I am studying the coffee industry. Again this is not as simple as it sounds. The ‘industry’ is not a definite, singular, entity. It is a network, a production process – a huge array of different actors and agencies, both human and nonhuman, all linked with complex but mainly co-operative, economic, reciprocal and sometimes semiotic relationships. If these relationships, or the agents break down or disappear for whatever reason, then the ‘industry’ does not function. And as it is a production process, I would argue that without functionality, the process ceases to exist. It disbands into separate agents with no connections between them, and the industry-network is no longer there.
This view is obviously the result of being force-fed Actor-Network “Theory” for the last few months solid. (To my mind, it is not a theory, but that is a different story/narrative/impassioned rant). What feels like a lifetime ago, I started digging into the idea of commodity chains – which can be a much simpler way of looking at production networks. Commodities simply progress along this chain from production to consumption. I would love to be able to impose this sort of logical order on to the coffee industry, but I know now that it would never work. There are too many humans involved.
Instead, I am dealing with Commodity Fishnets. The production of “coffee” – and indeed, waste and quality if I am ever to get to the point of my project, – the leg, in fact, are bound up in an immense, complex and global network of independent actors, agents and relationships (the fishnets). There is some hierarchies within this network, power is not balanced or equally distributed – the waistband and toes are stronger than, say the knees. Sometimes, the whole pair of tights appears so tangled that from the researchers point of view, it seems impossible that they could ever fulfill their purpose and cover the leg or produce coffee. FairTrade, sustainable development initiatives and such like reinforce the relationships in this network, and can make the holes in the net appear smaller. Events like the coffee market crash and the dissolution of the International Coffee Organisaton in 1989 ladder the tights, perhaps irreparably.
And also like my fishnets (which are from Primark), construction of this industry is based on exploitation and child-labour.
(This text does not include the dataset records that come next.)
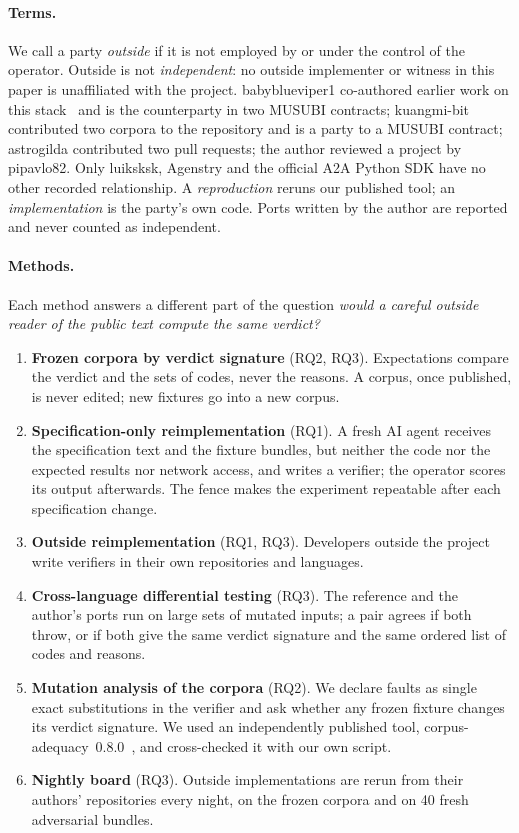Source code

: \documentclass[11pt,a4paper]{article}
\begin{document}
\paragraph{Terms.} We call a party \emph{outside} if it is not employed by or under the control of the operator. Outside is not \emph{independent}: no outside implementer or witness in this paper is unaffiliated with the project. babyblueviper1 co-authored earlier work on this stack~\citep{ssrn7419998} and is the counterparty in two MUSUBI contracts; kuangmi-bit contributed two corpora to the repository and is a party to a MUSUBI contract; astrogilda contributed two pull requests; the author reviewed a project by pipavlo82. Only luiksksk, Agenstry and the official A2A Python SDK have no other recorded relationship. A \emph{reproduction} reruns our published tool; an \emph{implementation} is the party's own code. Ports written by the author are reported and never counted as independent.

\paragraph{Methods.} Each method answers a different part of the question \emph{would a careful outside reader of the public text compute the same verdict?}
\begin{enumerate}[label=M\arabic*.]
\item \textbf{Frozen corpora by verdict signature} (RQ2, RQ3). Expectations compare the verdict and the sets of codes, never the reasons. A corpus, once published, is never edited; new fixtures go into a new corpus.
\item \textbf{Specification-only reimplementation} (RQ1). A fresh AI agent receives the specification text and the fixture bundles, but neither the code nor the expected results nor network access, and writes a verifier; the operator scores its output afterwards. The fence makes the experiment repeatable after each specification change.
\item \textbf{Outside reimplementation} (RQ1, RQ3). Developers outside the project write verifiers in their own repositories and languages.
\item \textbf{Cross-language differential testing} (RQ3). The reference and the author's ports run on large sets of mutated inputs; a pair agrees if both throw, or if both give the same verdict signature and the same ordered list of codes and reasons.
\item \textbf{Mutation analysis of the corpora} (RQ2). We declare faults as single exact substitutions in the verifier and ask whether any frozen fixture changes its verdict signature. We used an independently published tool, corpus-adequacy~0.8.0~\citep{corpusadequacy}, and cross-checked it with our own script.
\item \textbf{Nightly board} (RQ3). Outside implementations are rerun from their authors' repositories every night, on the frozen corpora and on 40 fresh adversarial bundles.
\end{enumerate}
\end{document}
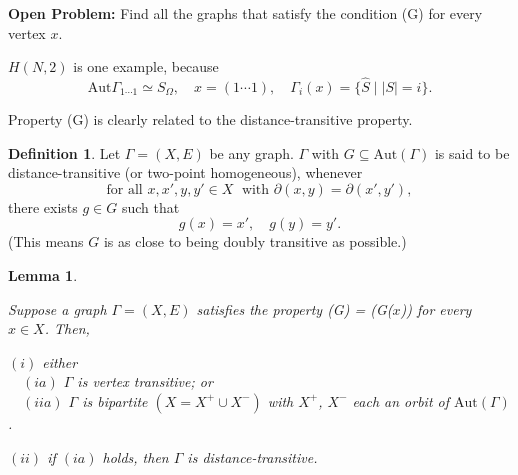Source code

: \documentclass[
]{book}
\newtheorem{lemma}{Lemma}[chapter]
\theoremstyle{definition}
\newtheorem{definition}{Definition}[chapter]
\theoremstyle{definition}
\theoremstyle{definition}
\theoremstyle{definition}
\theoremstyle{remark}
\begin{document}
\textbf{Open Problem:}
Find all the graphs that satisfy the condition (G) for every vertex \(x\).

\(H(N, 2)\) is one example, because
\[\mathrm{Aut}\Gamma_{1\cdots 1} \simeq S_\Omega, \quad x = (1\cdots 1), \quad \Gamma_i(x) = \{\hat{S} \mid |S| = i\}.\]

Property (G) is clearly related to the distance-transitive property.

\begin{definition}
Let \(\Gamma = (X, E)\) be any graph. \(\Gamma\) with \(G\subseteq \mathrm{Aut}(\Gamma)\) is said to be distance-transitive  (or two-point homogeneous), whenever
\[\text{for all } x, x', y, y'\in X \; \text{ with } \partial(x,y) = \partial(x',y'),\]
there exists \(g\in G\) such that
\[g(x) = x',\quad g(y) = y'.\]
(This means \(G\) is as close to being doubly transitive as possible.)
\end{definition}

\begin{lemma}
\protect\hypertarget{lem:property-g}{}\label{lem:property-g}

Suppose a graph \(\Gamma = (X, E)\) satisfies the property \textrm{(G) = (G($x$))} for every \(x\in X\). Then,

\((i)\) either\\
\(\quad (ia)\) \(\Gamma\) is vertex transitive; or\\
\(\quad (iia)\) \(\Gamma\) is bipartite \((X = X^+ \cup X^-)\) with \(X^+\), \(X^-\) each an orbit of \(\mathrm{Aut}(\Gamma)\).

\((ii)\) if \((ia)\) holds, then \(\Gamma\) is distance-transitive.

\end{lemma}
\end{document}
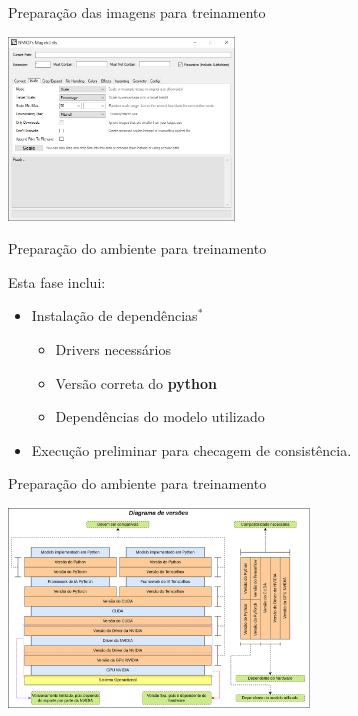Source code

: \documentclass{beamer}
\begin{document}
    \begin{frame}{Preparação das imagens para treinamento}{\thesection \, \secname}

        \centering
        \includegraphics[width=06cm]{img/magick-utils.png} \\

    \end{frame}

    
    
    \begin{frame}{Preparação do ambiente para treinamento}{\thesection \, \secname}

        Esta fase inclui:

        \begin{itemize}
            \item Instalação de dependências$^\ast$
            \begin{itemize}
                \item Drivers necessários
                \item Versão correta do \textbf{python}
                \item Dependências do modelo utilizado
            \end{itemize}
            \item Execução preliminar para checagem de consistência.
        \end{itemize}

    \end{frame}

    \begin{frame}{Preparação do ambiente para treinamento}{\thesection \, \secname}

        \centering
        \includegraphics[width=8cm]{img/version_diagram.png} \\

    \end{frame}
\end{document}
In some respects, even this is imposing order on to what I’m studying, but for the simple reason of needing to talk about this meaningfully – expressing my ideas in a manner comprehensible to others – I think fishnets is suitably complex, non-straightforward and indefinite representation. At the moment, my fishnets are still very tangled and have plenty of holes and ladders in them. But even if they never become clear and detangled, at least I know exactly what I am looking at.